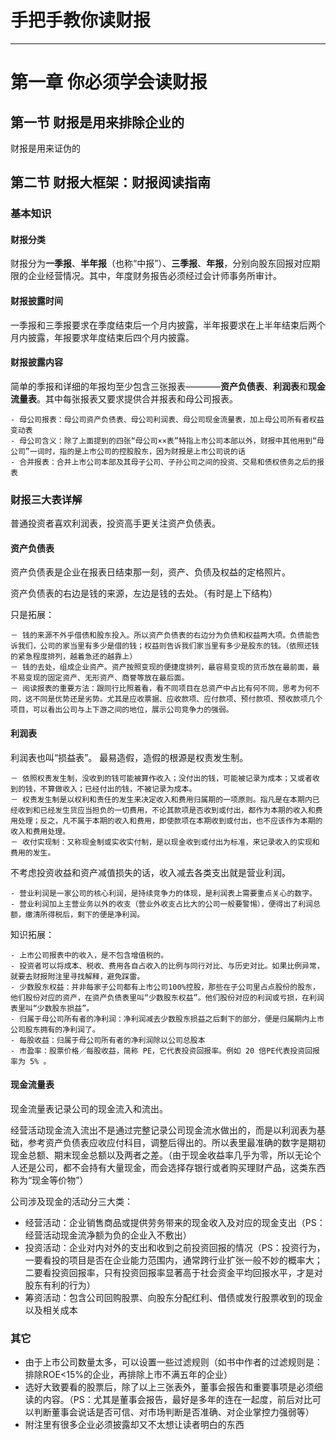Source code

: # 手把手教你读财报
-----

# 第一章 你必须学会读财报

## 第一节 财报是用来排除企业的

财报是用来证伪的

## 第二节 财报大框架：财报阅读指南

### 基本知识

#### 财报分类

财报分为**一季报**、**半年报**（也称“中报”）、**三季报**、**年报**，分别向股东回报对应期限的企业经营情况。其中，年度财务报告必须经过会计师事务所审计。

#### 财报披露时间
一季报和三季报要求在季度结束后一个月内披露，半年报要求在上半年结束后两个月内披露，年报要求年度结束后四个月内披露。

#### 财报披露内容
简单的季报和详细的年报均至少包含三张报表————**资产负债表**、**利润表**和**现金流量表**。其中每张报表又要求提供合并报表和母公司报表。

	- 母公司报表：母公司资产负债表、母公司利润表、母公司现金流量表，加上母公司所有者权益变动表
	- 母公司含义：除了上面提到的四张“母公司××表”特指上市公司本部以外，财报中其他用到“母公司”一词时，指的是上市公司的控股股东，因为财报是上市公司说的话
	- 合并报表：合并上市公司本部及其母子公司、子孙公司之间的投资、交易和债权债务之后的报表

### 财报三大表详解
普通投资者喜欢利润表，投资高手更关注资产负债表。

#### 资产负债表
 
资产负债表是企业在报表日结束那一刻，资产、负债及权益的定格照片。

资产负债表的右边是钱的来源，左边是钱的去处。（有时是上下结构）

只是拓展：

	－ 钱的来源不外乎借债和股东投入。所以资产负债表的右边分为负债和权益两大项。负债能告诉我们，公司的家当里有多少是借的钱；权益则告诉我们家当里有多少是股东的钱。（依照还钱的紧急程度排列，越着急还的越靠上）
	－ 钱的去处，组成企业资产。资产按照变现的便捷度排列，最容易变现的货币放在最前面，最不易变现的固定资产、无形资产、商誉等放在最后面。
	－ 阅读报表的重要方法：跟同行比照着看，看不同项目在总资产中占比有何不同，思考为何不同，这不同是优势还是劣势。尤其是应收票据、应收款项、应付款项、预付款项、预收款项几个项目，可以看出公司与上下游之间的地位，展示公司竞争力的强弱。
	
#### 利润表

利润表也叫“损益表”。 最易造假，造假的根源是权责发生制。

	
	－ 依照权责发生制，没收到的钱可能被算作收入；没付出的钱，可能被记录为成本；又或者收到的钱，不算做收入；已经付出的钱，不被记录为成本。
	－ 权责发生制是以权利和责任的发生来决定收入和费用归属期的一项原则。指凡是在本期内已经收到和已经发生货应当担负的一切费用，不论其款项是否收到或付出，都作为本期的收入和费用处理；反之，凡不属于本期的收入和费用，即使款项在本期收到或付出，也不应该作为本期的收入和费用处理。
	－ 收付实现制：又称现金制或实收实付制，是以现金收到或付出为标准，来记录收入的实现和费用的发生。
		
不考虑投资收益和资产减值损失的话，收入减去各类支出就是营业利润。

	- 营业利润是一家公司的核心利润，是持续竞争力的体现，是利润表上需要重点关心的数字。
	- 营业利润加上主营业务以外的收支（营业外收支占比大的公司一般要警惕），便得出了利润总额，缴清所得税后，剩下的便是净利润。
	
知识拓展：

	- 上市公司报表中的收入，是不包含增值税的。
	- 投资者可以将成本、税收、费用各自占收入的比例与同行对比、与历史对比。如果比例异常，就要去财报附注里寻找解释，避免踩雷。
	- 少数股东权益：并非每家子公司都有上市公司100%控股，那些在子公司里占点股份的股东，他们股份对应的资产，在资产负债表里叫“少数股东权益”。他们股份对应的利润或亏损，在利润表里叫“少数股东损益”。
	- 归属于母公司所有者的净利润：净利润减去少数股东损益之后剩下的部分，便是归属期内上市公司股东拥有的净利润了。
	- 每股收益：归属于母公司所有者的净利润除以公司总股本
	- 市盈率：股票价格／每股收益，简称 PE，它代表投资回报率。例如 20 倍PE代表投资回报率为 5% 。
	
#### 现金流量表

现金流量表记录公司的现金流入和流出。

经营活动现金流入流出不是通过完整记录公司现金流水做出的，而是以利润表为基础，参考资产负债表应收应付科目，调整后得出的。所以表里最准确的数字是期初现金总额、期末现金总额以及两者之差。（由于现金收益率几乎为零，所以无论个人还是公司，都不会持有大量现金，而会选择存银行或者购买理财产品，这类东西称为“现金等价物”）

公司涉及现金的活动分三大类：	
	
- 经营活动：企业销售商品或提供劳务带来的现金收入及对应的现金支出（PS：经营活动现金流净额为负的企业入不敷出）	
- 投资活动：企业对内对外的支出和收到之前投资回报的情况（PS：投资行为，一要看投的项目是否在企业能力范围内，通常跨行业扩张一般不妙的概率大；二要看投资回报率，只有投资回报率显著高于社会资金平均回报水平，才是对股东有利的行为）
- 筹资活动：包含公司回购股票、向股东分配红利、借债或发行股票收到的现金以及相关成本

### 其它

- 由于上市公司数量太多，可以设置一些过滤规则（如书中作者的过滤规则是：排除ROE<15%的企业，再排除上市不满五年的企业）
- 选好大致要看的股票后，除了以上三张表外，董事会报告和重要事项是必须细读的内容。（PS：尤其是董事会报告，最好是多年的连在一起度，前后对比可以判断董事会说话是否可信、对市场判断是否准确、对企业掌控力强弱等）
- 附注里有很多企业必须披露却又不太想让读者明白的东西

_____

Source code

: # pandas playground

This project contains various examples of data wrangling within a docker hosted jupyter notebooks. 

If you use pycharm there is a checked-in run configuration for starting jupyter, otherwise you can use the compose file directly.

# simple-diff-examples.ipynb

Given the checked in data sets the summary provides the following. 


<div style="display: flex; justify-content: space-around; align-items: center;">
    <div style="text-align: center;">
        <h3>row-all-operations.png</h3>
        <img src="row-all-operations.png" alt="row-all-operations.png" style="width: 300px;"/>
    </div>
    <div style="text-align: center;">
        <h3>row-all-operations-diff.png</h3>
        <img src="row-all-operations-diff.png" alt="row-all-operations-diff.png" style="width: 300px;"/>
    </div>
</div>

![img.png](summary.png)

_____

Above are some lines. Repeat exactly, and only, those from the line that has "- 筹资活动：包含公司回购股" through the line that has "- 附注里有很多企业必须披露却又不太想让读者明白的东西".

RESPONSE TO THE TASK »
- 筹资活动：包含公司回购股票、向股东分配红利、借债或发行股票收到的现金以及相关成本

### 其它

- 由于上市公司数量太多，可以设置一些过滤规则（如书中作者的过滤规则是：排除ROE<15%的企业，再排除上市不满五年的企业）
- 选好大致要看的股票后，除了以上三张表外，董事会报告和重要事项是必须细读的内容。（PS：尤其是董事会报告，最好是多年的连在一起度，前后对比可以判断董事会说话是否可信、对市场判断是否准确、对企业掌控力强弱等）
- 附注里有很多企业必须披露却又不太想让读者明白的东西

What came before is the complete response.